I suppose one of the big things for us would be people actually reading background questionnaire questions as they’re supposed to be read and not paraphrasing it and I suppose it goes for any survey unit and interviewers will often think they’re being helpful, you know they’ll paraphrase the question for someone or they’ll add a bit a text if somebody hesitates and they don’t realize that what they’re doing is that they’re affecting the question that they’ve just asked and you’re never sure and well and they can’t do that really and it’s very hard to get people out of that. Even you mean these interviewers would have known that we were recording them, they would have switched on the recording, they knew they were being recorded and yet they would do some things that were just you know blatantly not what they were told to do at the training just a couple of weeks previously. So, no I wouldn’t say it happens wholesale but you always get some interviewers who, they’re out on their own, they’re in the field on their own and they don’t even realize that what they’re doing is affecting the data. (Interview, PIAAC official, 2014)

Blaise also tried to ensure that interviewers did not deviate from the script by ‘skipping a mandatory input field or entering values that were not compliant with a mask, a set of acceptable values, a field length limitation, or a numeric range’ (OECD, 2013b: 10, Chapter 7). If they did, interviewers would be greeted by a popup window that would not let them proceed with the e-assessment until the task had been performed correctly. No data would be sent to the national or OECD servers or without Blaise’s approval.

The role of software actants is important, partly because they also act as the ‘supervisory staff’ (OECD, 2010b: 113) previously mentioned. These staff members included human actors, yet much of this supervisory work was delegated to software actants. The relationship between data production and software actants is a significant one. The designers of this e-assessment sought to ‘minimise interviewer error and to ensure the collection of high-quality data…automated reports, used in conjunction with other measures, are integral to the successful monitoring of data collection’ (OECD, 2010b: 116). These digital entities directed the interviewers’ and respondents’ actions through tightly scripted workflows and protocols.
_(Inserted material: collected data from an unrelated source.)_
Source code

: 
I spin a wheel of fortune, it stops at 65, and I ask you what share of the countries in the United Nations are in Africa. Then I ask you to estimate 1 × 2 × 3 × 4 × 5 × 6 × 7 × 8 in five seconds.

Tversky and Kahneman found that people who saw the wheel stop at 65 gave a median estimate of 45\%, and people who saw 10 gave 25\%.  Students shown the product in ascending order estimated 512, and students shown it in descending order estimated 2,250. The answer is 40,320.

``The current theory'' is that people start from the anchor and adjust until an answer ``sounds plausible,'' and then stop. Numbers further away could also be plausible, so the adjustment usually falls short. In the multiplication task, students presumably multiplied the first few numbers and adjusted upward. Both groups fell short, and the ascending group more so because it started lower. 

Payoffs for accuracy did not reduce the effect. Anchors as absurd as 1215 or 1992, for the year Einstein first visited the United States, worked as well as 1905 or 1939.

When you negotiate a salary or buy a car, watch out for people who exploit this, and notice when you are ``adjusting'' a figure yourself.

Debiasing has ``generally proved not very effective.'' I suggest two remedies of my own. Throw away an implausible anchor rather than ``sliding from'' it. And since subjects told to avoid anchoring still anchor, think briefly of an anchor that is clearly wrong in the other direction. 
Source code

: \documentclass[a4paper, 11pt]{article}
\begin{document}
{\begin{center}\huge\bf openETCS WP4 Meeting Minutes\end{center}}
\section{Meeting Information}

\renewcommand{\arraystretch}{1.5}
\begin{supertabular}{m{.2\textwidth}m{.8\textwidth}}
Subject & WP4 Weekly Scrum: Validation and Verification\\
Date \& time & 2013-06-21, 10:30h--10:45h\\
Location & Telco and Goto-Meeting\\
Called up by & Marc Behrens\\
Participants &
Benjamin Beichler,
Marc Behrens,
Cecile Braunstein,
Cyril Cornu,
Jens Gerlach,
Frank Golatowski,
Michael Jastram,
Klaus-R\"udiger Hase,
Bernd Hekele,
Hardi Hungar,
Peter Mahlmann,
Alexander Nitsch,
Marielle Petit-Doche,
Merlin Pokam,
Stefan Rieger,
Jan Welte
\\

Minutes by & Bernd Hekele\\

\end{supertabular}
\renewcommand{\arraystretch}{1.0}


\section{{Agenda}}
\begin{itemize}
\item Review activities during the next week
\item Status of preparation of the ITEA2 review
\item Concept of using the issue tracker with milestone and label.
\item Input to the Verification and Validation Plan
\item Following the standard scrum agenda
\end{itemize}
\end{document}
By automating the ‘collection’ of data, the OECD was able to act at a distance. Action at a distance is a term that explains how actants, through a series of technical inventions and although separated by thousands of kilometres, are able to link calculations made at one site to actions performed in another site on the periphery (Latour, 1987). For a sprawling enterprise such as the PIAAC, being able to coordinate and administer the calculations made on each laptop with the centre through the faithful and constant inscription of traces is necessary to manage so many people on a large scale and over such large distances.

The presence of these digital actants was also made visible through breakdowns and problems between the software and the more tangible hardware. In the literature around e-assessment (and e-learning), terms such as ‘virtual’ or ‘dematerialized’ tend to exaggerate the intangibility of digital technologies. An essential actant during the e-assessment events was the laptop and part of the ‘physical context constituted by material and digital tools and other artefacts, including those that are bearers of texts’ (Goodyear and Carvalho, 2014: 140). The laptops, although differing from country to country, all contained the same software actants.

One of the difficulties came from the conflict between Blaise and the OECD’s assessment software, TAO, that ran on a virtual machine within the laptop’s operating system. As TAO was coded in Linux, a third programming layer was needed to allow them to communicate. Due to the OECD’s secrecy requirements, technical information about TAO was limited. Unfortunately, this caused frequent problems as the software layers caused frequent crashes, as reported by interviewers:

Instrument was too vulnerable to power outages (if the connection to the outlet was loose or if someone turned off the switch to the outlet, etc). Could not restore the VM in these cases which was frustrating for willing respondents.

Screen would go dark sometimes and had to wait up to half-hour for the instrument to be restored.

Break-offs resulting in data loss, system should have auto-save function. (Hogan et al., 2014: E6)

As a result, interviews sometimes lasted for up to four hours due to rebooting the computer and, in some cases, having to re-enter the data.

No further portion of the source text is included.